DESCRIPTION OF THE PREFERRED EMBODIMENTS

The present invention provides a porous carbon material, including carbonaceous materials in general. These materials typically have many fine pores from being burned. Examples thereof include wood charcoal and activated carbon. The porous carbon material has many functions due to its porous structure, such as molecular adsorption, catalytic action, use as a support for a catalyst or a drug, humidity conditioning, acting as a molecular sieve, and the like. In particular, the surface area of the porous carbon material as described herein is preferably from 250 to 2,000 m²/g, and particularly preferably from 900 to 2,000 m²/g.

Wood charcoal, for example, has a surface area of around from 250 to 600 m²/g. Alternatively, activated carbon has a surface area around from 600 to 2,000 m²/g, and is prepared by further developing the pores of wood charcoal or the like with steam, chemical activation, or the like. Specifically, activated carbon prepared by activating wood charcoal, palm shell charcoal, coal, or the like, with steam or chemicals is preferred. All surface area values are determined by a volumetric method based on the nitrogen gas adsorption method.

The liquid by-product of an amino acid fermentation includes the liquid by-product obtained when isolating and purifying any kind of amino acid. These include broths from the fermentation of glutamic acid, lysine, glutamine, etc., when fermented from raw materials such as starch and molasses. A specific example includes the effluent obtained by passing a pH-adjusted fermentation broth of lysine, glutamine, or the like through a strongly acidic cationic resin to adsorb the amino acid onto the resin. Another example is the mother liquor obtained by adjusting the pH of a fermentation broth of an acidic amino acid such as glutamic acid or the like to the isoelectric point with a mineral acid, followed by separating the amino acid crystals by precipitation. These liquid by-products contain, in addition to various types of amino acids (typically from 5 to 14% by weight in the concentrated liquid), a lot of nutritive, solid components necessary for plant growth such as sugars, fermentation microorganisms, organic-form nitrogen, inorganic-form nitrogen, vitamins and the like. The total solid content is typically from 30 to 50% by weight. Some of these products have been registered as nitrogen fertilizers and are on the market, such as “PAL” (Registration number: Sei No. 74220), which is a phenylalanine fermentation by-product, and “Glutamine” (Kanagawa-prefecture No. 712), which is a glutamine fermentation by-product. Furthermore, if desired, typical fertilizer ingredients such as nitrogen, phosphoric acid, potassium, minerals, and the like, may be added to these by-products, as long as they do not inhibit the desirable effects.
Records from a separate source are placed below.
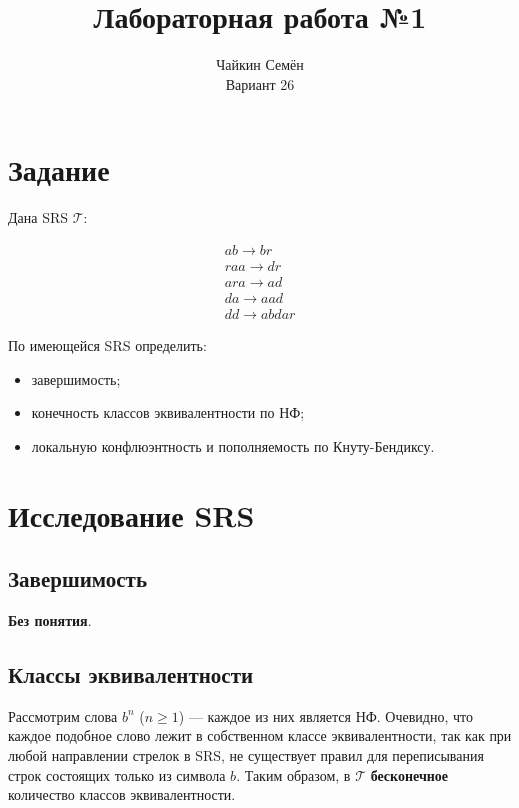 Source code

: \documentclass[a4paper, 12pt]{article}
\title{Лабораторная работа №1}
\author{Чайкин Семён\\Вариант 26}
\newcommand{\T}{\mathcal{T}}
\begin{document}
    \maketitle
    \tableofcontents
    \newpage

    \section{Задание}    

    Дана SRS $\T$:

    \begin{gather*}
        ab  \to br\\
        raa \to dr\\
        ara \to ad\\
        da  \to aad\\
        dd  \to abdar 
    \end{gather*}

    По имеющейся SRS определить:

    \begin{itemize}
        \itemsep -0.8pt
        \item[---] завершимость;
        \item[---] конечность классов эквивалентности по НФ;
        \item[---] локальную конфлюэнтность и пополняемость по Кнуту-Бендиксу.
    \end{itemize}

    \section{Исследование SRS}

    \subsection{Завершимость}

    \textbf{Без понятия}.
    
    \subsection{Классы эквивалентности}

    Рассмотрим слова $b^n$ ($n \geq 1$) --- каждое из них является НФ. Очевидно, что каждое подобное слово лежит в собственном классе эквивалентности, так как при любой направлении стрелок в SRS, не существует правил для переписывания строк состоящих только из символа $b$. Таким образом, в $\T$ \textbf{бесконечное} количество классов эквивалентности.
\end{document}
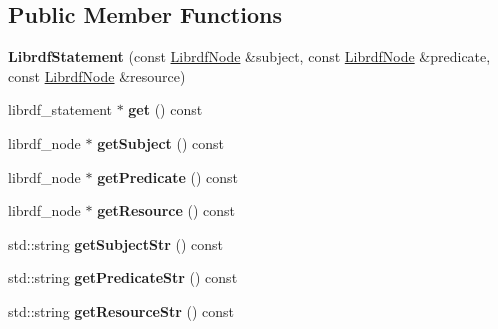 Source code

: \subsection*{Public Member Functions}
\begin{DoxyCompactItemize}
\item 
\mbox{\label{classredland_1_1LibrdfStatement_ae7f7e27b7a502070195103268407243a}} 
{\bfseries Librdf\+Statement} (const \hyperlink{classredland_1_1LibrdfNode}{Librdf\+Node} \&subject, const \hyperlink{classredland_1_1LibrdfNode}{Librdf\+Node} \&predicate, const \hyperlink{classredland_1_1LibrdfNode}{Librdf\+Node} \&resource)
\item 
\mbox{\label{classredland_1_1LibrdfStatement_a6b655a56f37dbe95fec840a0a1f0ed53}} 
librdf\+\_\+statement $\ast$ {\bfseries get} () const
\item 
\mbox{\label{classredland_1_1LibrdfStatement_abcf022b8e24a74282e1d059fdf54d3fe}} 
librdf\+\_\+node $\ast$ {\bfseries get\+Subject} () const
\item 
\mbox{\label{classredland_1_1LibrdfStatement_a5aae51ac0994552a13f2c9b90bec63d0}} 
librdf\+\_\+node $\ast$ {\bfseries get\+Predicate} () const
\item 
\mbox{\label{classredland_1_1LibrdfStatement_aa763688f20b712ddc655afe405d7691a}} 
librdf\+\_\+node $\ast$ {\bfseries get\+Resource} () const
\item 
\mbox{\label{classredland_1_1LibrdfStatement_a6feed51cdebe7c4f2430fcba0ae17f37}} 
std\+::string {\bfseries get\+Subject\+Str} () const
\item 
\mbox{\label{classredland_1_1LibrdfStatement_a5dd0d6a2e9fe1bfcf5254aa7928cdfaf}} 
std\+::string {\bfseries get\+Predicate\+Str} () const
\item 
\mbox{\label{classredland_1_1LibrdfStatement_adc21321df7ccf186c262e83a4438e993}} 
std\+::string {\bfseries get\+Resource\+Str} () const
\item 

\end{DoxyCompactItemize}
The porous carbon material which has been impregnated with the liquid by-product may be either a solid or a slurry. The term “impregnation” or “impregnated” means “adsorption” or “adsorbed”, or that the carbon material is acting as a support for the by-product, and these terms and concepts may be used interchangeably.

The impregnated solid porous carbon material is produced by mixing a liquid amino acid fermentation by-product and a porous carbon material in, for example, a drum mixer, to allow the entire surface of the porous carbon material to become impregnated with the liquid by-product. Then, the pH is adjusted with an acidic solution, preferably aqueous phosphoric acid, so that the pH of the impregnated porous carbon material is lowered to between 5.0 to 8.0 (measured according to JIS standard “JIS K 1474: 1991” of the Japanese Standards Association (Foundation), hereinafter the same applies). Since increased moisture beyond 30% by weight of the impregnated porous carbon material may cause the breeding of mold, it may be dried with hot air following impregnation. Although there is no particular limitation on the ratio of the liquid by-product to the porous carbon material, it is preferred that the ratio is between 1-70 parts by weight of liquid by-product: 99-30 parts by weight of the carbon material. When the drying procedure is omitted, using around 30% by weight of the liquid by-product is particularly preferred.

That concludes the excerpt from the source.